- Active: 1618–1623
- Country: Sweden
- Allegiance: Gustavus Adolphus
- Type: mixed regiment or brigade

= Östergötlands storregemente =

Östergötlands storregemente or Landsregementet i Östergötland (Östergötland Grand Regiment, Regiment of the Land in Östergötland) was one of the nine grand regiments organized by Gustavus Adolphus in the late 1610s and split into smaller regiments in the 1620s.

== History ==

Raised in Götaland from smaller units of 500 men called fänikor, more specifically from the province of Östergötland and in the county of Jönköping, in 1618 and counting 3,000 men (at the time, it counted 2,176 men). The grand regiment was in turn organized into three field regiments (fältregementen) and a cavalry regiment, thus actually being more like a brigade in spite of the name.
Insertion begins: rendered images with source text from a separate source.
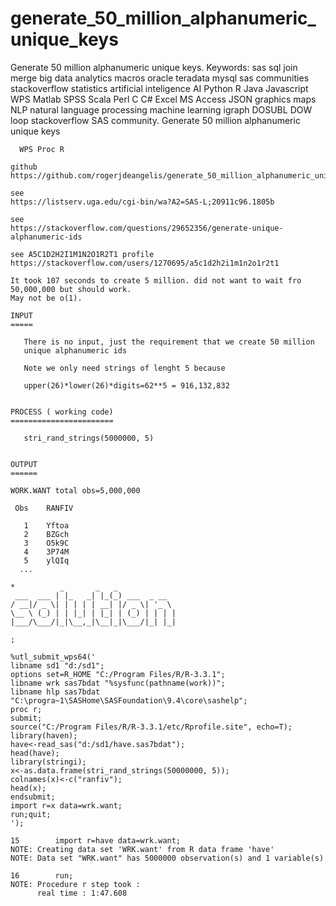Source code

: # generate_50_million_alphanumeric_unique_keys
Generate 50 million alphanumeric unique keys. Keywords: sas sql join merge big data analytics macros oracle teradata mysql sas communities stackoverflow statistics artificial inteligence AI Python R Java Javascript WPS Matlab SPSS Scala Perl C C# Excel MS Access JSON graphics maps NLP natural language processing machine learning igraph DOSUBL DOW loop stackoverflow SAS community.
    Generate 50 million alphanumeric unique keys

      WPS Proc R

    github
    https://github.com/rogerjdeangelis/generate_50_million_alphanumeric_unique_keys

    see
    https://listserv.uga.edu/cgi-bin/wa?A2=SAS-L;20911c96.1805b

    see
    https://stackoverflow.com/questions/29652356/generate-unique-alphanumeric-ids

    see A5C1D2H2I1M1N2O1R2T1 profile
    https://stackoverflow.com/users/1270695/a5c1d2h2i1m1n2o1r2t1

    It took 107 seconds to create 5 million. did not want to wait fro 50,000,000 but should work.
    May not be o(1).

    INPUT
    =====

       There is no input, just the requirement that we create 50 million
       unique alphanumeric ids

       Note we only need strings of lenght 5 because

       upper(26)*lower(26)*digits=62**5 = 916,132,832


    PROCESS ( working code)
    =======================

       stri_rand_strings(5000000, 5)


    OUTPUT
    ======

    WORK.WANT total obs=5,000,000

     Obs    RANFIV

       1    Yftoa
       2    BZGch
       3    O5k9C
       4    3P74M
       5    ylQIq
      ...

    *          _       _   _
     ___  ___ | |_   _| |_(_) ___  _ __
    / __|/ _ \| | | | | __| |/ _ \| '_ \
    \__ \ (_) | | |_| | |_| | (_) | | | |
    |___/\___/|_|\__,_|\__|_|\___/|_| |_|

    ;

    %utl_submit_wps64('
    libname sd1 "d:/sd1";
    options set=R_HOME "C:/Program Files/R/R-3.3.1";
    libname wrk sas7bdat "%sysfunc(pathname(work))";
    libname hlp sas7bdat "C:\progra~1\SASHome\SASFoundation\9.4\core\sashelp";
    proc r;
    submit;
    source("C:/Program Files/R/R-3.3.1/etc/Rprofile.site", echo=T);
    library(haven);
    have<-read_sas("d:/sd1/have.sas7bdat");
    head(have);
    library(stringi);
    x<-as.data.frame(stri_rand_strings(50000000, 5));
    colnames(x)<-c("ranfiv");
    head(x);
    endsubmit;
    import r=x data=wrk.want;
    run;quit;
    ');

    15        import r=have data=wrk.want;
    NOTE: Creating data set 'WRK.want' from R data frame 'have'
    NOTE: Data set "WRK.want" has 5000000 observation(s) and 1 variable(s)

    16        run;
    NOTE: Procedure r step took :
          real time : 1:47.608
The regiment did not take part in any campaign during its short lifetime. In 1616-1617 the cavalry regiment was deployed in Swedish-occupied Novgorod. The grand regiments of Sweden where reorganized during the early 1620s to consist of three field regiments, each of eight companies of 150 men, thus making the total number 3,600 soldiers per grand regiment. It is unsure whether or not the cavalry regiment was included in the total number.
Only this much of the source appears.